What the task asks: Report, as a single figure, how many lines in the records below include "PChainUtxo".

Data for analysis:
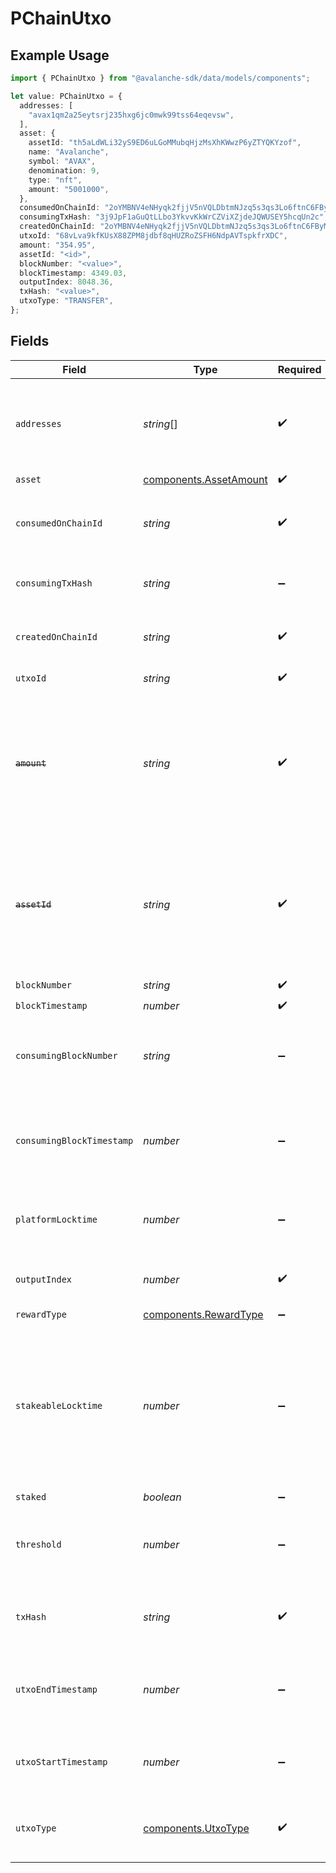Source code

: # PChainUtxo

## Example Usage

```typescript
import { PChainUtxo } from "@avalanche-sdk/data/models/components";

let value: PChainUtxo = {
  addresses: [
    "avax1qm2a25eytsrj235hxg6jc0mwk99tss64eqevsw",
  ],
  asset: {
    assetId: "th5aLdWLi32yS9ED6uLGoMMubqHjzMsXhKWwzP6yZTYQKYzof",
    name: "Avalanche",
    symbol: "AVAX",
    denomination: 9,
    type: "nft",
    amount: "5001000",
  },
  consumedOnChainId: "2oYMBNV4eNHyqk2fjjV5nVQLDbtmNJzq5s3qs3Lo6ftnC6FByM",
  consumingTxHash: "3j9JpF1aGuQtLLbo3YkvvKkWrCZViXZjdeJQWUSEY5hcqUn2c",
  createdOnChainId: "2oYMBNV4eNHyqk2fjjV5nVQLDbtmNJzq5s3qs3Lo6ftnC6FByM",
  utxoId: "68vLva9kfKUsX88ZPM8jdbf8qHUZRoZSFH6NdpAVTspkfrXDC",
  amount: "354.95",
  assetId: "<id>",
  blockNumber: "<value>",
  blockTimestamp: 4349.03,
  outputIndex: 8048.36,
  txHash: "<value>",
  utxoType: "TRANSFER",
};
```

## Fields

| Field                                                                                                                                         | Type                                                                                                                                          | Required                                                                                                                                      | Description                                                                                                                                   | Example                                                                                                                                       |
| --------------------------------------------------------------------------------------------------------------------------------------------- | --------------------------------------------------------------------------------------------------------------------------------------------- | --------------------------------------------------------------------------------------------------------------------------------------------- | --------------------------------------------------------------------------------------------------------------------------------------------- | --------------------------------------------------------------------------------------------------------------------------------------------- |
| `addresses`                                                                                                                                   | *string*[]                                                                                                                                    | :heavy_check_mark:                                                                                                                            | Addresses that are eligible to sign the consumption of this output.                                                                           | [<br/>"avax1qm2a25eytsrj235hxg6jc0mwk99tss64eqevsw"<br/>]                                                                                     |
| `asset`                                                                                                                                       | [components.AssetAmount](../../models/components/assetamount.md)                                                                              | :heavy_check_mark:                                                                                                                            | N/A                                                                                                                                           |                                                                                                                                               |
| `consumedOnChainId`                                                                                                                           | *string*                                                                                                                                      | :heavy_check_mark:                                                                                                                            | Blockchain ID on which this output is consumed on.                                                                                            | 2oYMBNV4eNHyqk2fjjV5nVQLDbtmNJzq5s3qs3Lo6ftnC6FByM                                                                                            |
| `consumingTxHash`                                                                                                                             | *string*                                                                                                                                      | :heavy_minus_sign:                                                                                                                            | Transaction ID that consumed this output.                                                                                                     | 3j9JpF1aGuQtLLbo3YkvvKkWrCZViXZjdeJQWUSEY5hcqUn2c                                                                                             |
| `createdOnChainId`                                                                                                                            | *string*                                                                                                                                      | :heavy_check_mark:                                                                                                                            | Blockchain ID on which this output is created on.                                                                                             | 2oYMBNV4eNHyqk2fjjV5nVQLDbtmNJzq5s3qs3Lo6ftnC6FByM                                                                                            |
| `utxoId`                                                                                                                                      | *string*                                                                                                                                      | :heavy_check_mark:                                                                                                                            | UTXO ID for this output.                                                                                                                      | 68vLva9kfKUsX88ZPM8jdbf8qHUZRoZSFH6NdpAVTspkfrXDC                                                                                             |
| ~~`amount`~~                                                                                                                                  | *string*                                                                                                                                      | :heavy_check_mark:                                                                                                                            | : warning: ** DEPRECATED **: This will be removed in a future release, please migrate away from it as soon as possible.                       |                                                                                                                                               |
| ~~`assetId`~~                                                                                                                                 | *string*                                                                                                                                      | :heavy_check_mark:                                                                                                                            | : warning: ** DEPRECATED **: This will be removed in a future release, please migrate away from it as soon as possible.                       |                                                                                                                                               |
| `blockNumber`                                                                                                                                 | *string*                                                                                                                                      | :heavy_check_mark:                                                                                                                            | N/A                                                                                                                                           |                                                                                                                                               |
| `blockTimestamp`                                                                                                                              | *number*                                                                                                                                      | :heavy_check_mark:                                                                                                                            | N/A                                                                                                                                           |                                                                                                                                               |
| `consumingBlockNumber`                                                                                                                        | *string*                                                                                                                                      | :heavy_minus_sign:                                                                                                                            | Block height in which the transaction consuming this UTXO was included                                                                        |                                                                                                                                               |
| `consumingBlockTimestamp`                                                                                                                     | *number*                                                                                                                                      | :heavy_minus_sign:                                                                                                                            | Timestamp in seconds at which this UTXO is used in a consuming transaction                                                                    |                                                                                                                                               |
| `platformLocktime`                                                                                                                            | *number*                                                                                                                                      | :heavy_minus_sign:                                                                                                                            | Timestamp in seconds after which this UTXO can be consumed                                                                                    |                                                                                                                                               |
| `outputIndex`                                                                                                                                 | *number*                                                                                                                                      | :heavy_check_mark:                                                                                                                            | The index of the UTXO in the transaction                                                                                                      |                                                                                                                                               |
| `rewardType`                                                                                                                                  | [components.RewardType](../../models/components/rewardtype.md)                                                                                | :heavy_minus_sign:                                                                                                                            | N/A                                                                                                                                           |                                                                                                                                               |
| `stakeableLocktime`                                                                                                                           | *number*                                                                                                                                      | :heavy_minus_sign:                                                                                                                            | Timestamp in seconds before which a UTXO can only be used for staking transactions. After stakeable locktime, a UTXO can be used for anything |                                                                                                                                               |
| `staked`                                                                                                                                      | *boolean*                                                                                                                                     | :heavy_minus_sign:                                                                                                                            | N/A                                                                                                                                           |                                                                                                                                               |
| `threshold`                                                                                                                                   | *number*                                                                                                                                      | :heavy_minus_sign:                                                                                                                            | The minimum number of signatures required to spend this UTXO                                                                                  |                                                                                                                                               |
| `txHash`                                                                                                                                      | *string*                                                                                                                                      | :heavy_check_mark:                                                                                                                            | The hash of the transaction that created this UTXO                                                                                            |                                                                                                                                               |
| `utxoEndTimestamp`                                                                                                                            | *number*                                                                                                                                      | :heavy_minus_sign:                                                                                                                            | Timestamp in seconds after which the staked UTXO will be unlocked.                                                                            |                                                                                                                                               |
| `utxoStartTimestamp`                                                                                                                          | *number*                                                                                                                                      | :heavy_minus_sign:                                                                                                                            | Timestamp in seconds at which the staked UTXO was locked.                                                                                     |                                                                                                                                               |
| `utxoType`                                                                                                                                    | [components.UtxoType](../../models/components/utxotype.md)                                                                                    | :heavy_check_mark:                                                                                                                            | Indicates whether the UTXO is staked or transferable                                                                                          |                                                                                                                                               |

Response area: 3